● TASK DESCRIPTION:
Every line in the records below that holds the word "state" is to be copied.

=== EXERCISE DATA ===

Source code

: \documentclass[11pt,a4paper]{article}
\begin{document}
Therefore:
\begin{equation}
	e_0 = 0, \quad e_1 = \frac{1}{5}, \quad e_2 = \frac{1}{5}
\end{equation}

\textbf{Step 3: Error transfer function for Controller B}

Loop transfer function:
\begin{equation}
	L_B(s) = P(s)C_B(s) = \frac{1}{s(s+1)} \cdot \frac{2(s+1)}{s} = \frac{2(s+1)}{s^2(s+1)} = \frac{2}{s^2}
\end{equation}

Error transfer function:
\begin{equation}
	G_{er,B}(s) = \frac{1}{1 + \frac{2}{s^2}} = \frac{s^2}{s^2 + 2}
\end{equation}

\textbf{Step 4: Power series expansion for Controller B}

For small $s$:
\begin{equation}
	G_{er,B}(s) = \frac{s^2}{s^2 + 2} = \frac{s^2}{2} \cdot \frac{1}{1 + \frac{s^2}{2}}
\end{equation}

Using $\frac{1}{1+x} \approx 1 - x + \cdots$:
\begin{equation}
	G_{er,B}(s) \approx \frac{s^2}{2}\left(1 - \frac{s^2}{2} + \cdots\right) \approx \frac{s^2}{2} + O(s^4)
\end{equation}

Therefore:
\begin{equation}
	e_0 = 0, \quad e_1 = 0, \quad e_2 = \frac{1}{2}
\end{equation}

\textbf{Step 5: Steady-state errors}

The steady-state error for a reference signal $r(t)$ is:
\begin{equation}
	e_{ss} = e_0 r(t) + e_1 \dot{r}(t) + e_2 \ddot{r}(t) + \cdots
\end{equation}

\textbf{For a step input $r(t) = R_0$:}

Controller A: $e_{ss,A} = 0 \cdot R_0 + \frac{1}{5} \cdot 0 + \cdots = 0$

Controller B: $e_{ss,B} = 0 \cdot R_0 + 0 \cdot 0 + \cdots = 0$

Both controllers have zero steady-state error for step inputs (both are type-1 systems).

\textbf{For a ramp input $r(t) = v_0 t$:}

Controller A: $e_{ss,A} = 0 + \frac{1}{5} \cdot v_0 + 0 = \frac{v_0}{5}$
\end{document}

===

● EXERCISE ANSWER:
\textbf{Step 5: Steady-state errors}
The steady-state error for a reference signal $r(t)$ is:
Both controllers have zero steady-state error for step inputs (both are type-1 systems).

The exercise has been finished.